Living in my hometown in Ohio, as a post-collegiate without crippling student-loan debt, I lived cheaply, and thus was afforded a great many benefits. I traveled widely, I toured frequently—often to far-flung places where we made little to no money—and I ate and drank as if at a kegger thrown by Dionysus. In my humble little hometown there still exists bars where one can buy a drink for, no joke, one dollar and twenty-five cents. Frequently, my only night of the week out on the town was Tuesday, when I would throw my guitar in the trunk and head downtown for the revelry, imbibing, and occasional music-making of an old-Irish-guys music session, where we’d gather in a half-circle of dilapidated chairs around the equally dilapidated upright piano, pound out the jigs and reels, and where I’d drink Guinness and whiskey (usually Jameson, as my preferred Powers was mysteriously absent from what was advertised as the only “Irish Pub” in town) for free, all night. It was a fool’s paradise, some might say, but I still found an abundance of misery.

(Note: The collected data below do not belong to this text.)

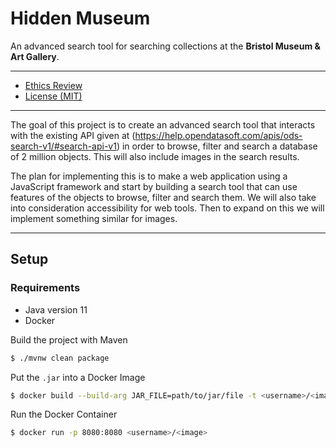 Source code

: # Hidden Museum

An advanced search tool for searching collections at the **Bristol Museum & Art Gallery**.

---

- [Ethics Review](/docs/ETHICS.md)
- [License (MIT)](/LICENSE.md)

---

The goal of this project is to create an advanced search tool that interacts with the existing API given at (https://help.opendatasoft.com/apis/ods-search-v1/#search-api-v1) in order to browse, filter and search a database of 2 million objects. This will also include images in the search results.

The plan for implementing this is to make a web application using a JavaScript framework and start by building a search tool that can use features of the objects to browse, filter and search them. We will also take into consideration accessibility for web tools. Then to expand on this we will implement something similar for images.

---

## Setup

### Requirements

- Java version 11
- Docker

Build the project with Maven
```bash
$ ./mvnw clean package
```

Put the `.jar` into a Docker Image
```bash
$ docker build --build-arg JAR_FILE=path/to/jar/file -t <username>/<image> .
```

Run the Docker Container
```bash
$ docker run -p 8080:8080 <username>/<image>
```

But, oh, the travel. While music, girls, and drinking (coffee, tea, beer, whiskey—anything caffeinated or alcoholic) are things I take very, very seriously, traveling may be the only thing of which I would never, ever, tire. It’s become something of a feedback loop for me, building onto its ever-widening wavelength, spiraling outward uncontrollably like the slow rumble of thunder echoing across the open plain. These past two years I’ve been very lucky, in ways that only now, broke and overwhelmed by the necessity to ingratiate myself to a new community, I’ve begun to appreciate. There is a handy little application on Facebook called “Where I’ve been” which has the ability to inform you of your travel-related worth by tracking your “stats”; apparently, I’ve been to 13% of the world, and I don’t know if I should be pleased or dissatisfied. But in the past two years alone, in part because of the touring, which escalated nationally in scope for The Princes of Hollywood, and also because I was itching to get out of town on all my other spare moments, I managed to go. A lot. From Boston to Los Angeles, Key West to Seattle, I hit the airways and interstates of this expansive country and caught passing glimpses of it’s history, both past and in the making. At one point I brazenly drove the full expanse of highway 90, which starts near the Boston Harbor and ends just east of Puget Sound and downtown Seattle. I surfed in Hawai’i. I sipped coffee and pastries continental in San Francisco. I think I was in Mexico once. I hazily remember an alcohol-related swimming pool accident in Charleston, South Carolina, a whiskey-fueled, late night bluegrass session high in the mountains of West Virginia, and almost getting arrested for playing a mandolin in a Fredericksburg, Virginia Seven-Eleven at 4 in the morning. Let the record show, please, that I have no regrets, and plead innocent on all charges.

Now, let it also be noted: this is not a compendium of braggadocio, but a fond walk down memory lane, and I only share because it brought me joy, and I wish you the same. Currently, however, I’m recalling these things with a tad bit of sadness, since my lifestyle change, while necessary for the sake of science and the progress of humanity, has momentarily forced me to put my wanderlust away. I know I have work to be done here, and it feels good to be where I am right now, and, really, that’s all you can hope for. I’ve got job interviews to attend, auditions to schedule, and people to meet, but I will be back with more, music-specific updates from music city later this week. But first, I need to go buy a map of Tokyo and start dreaming.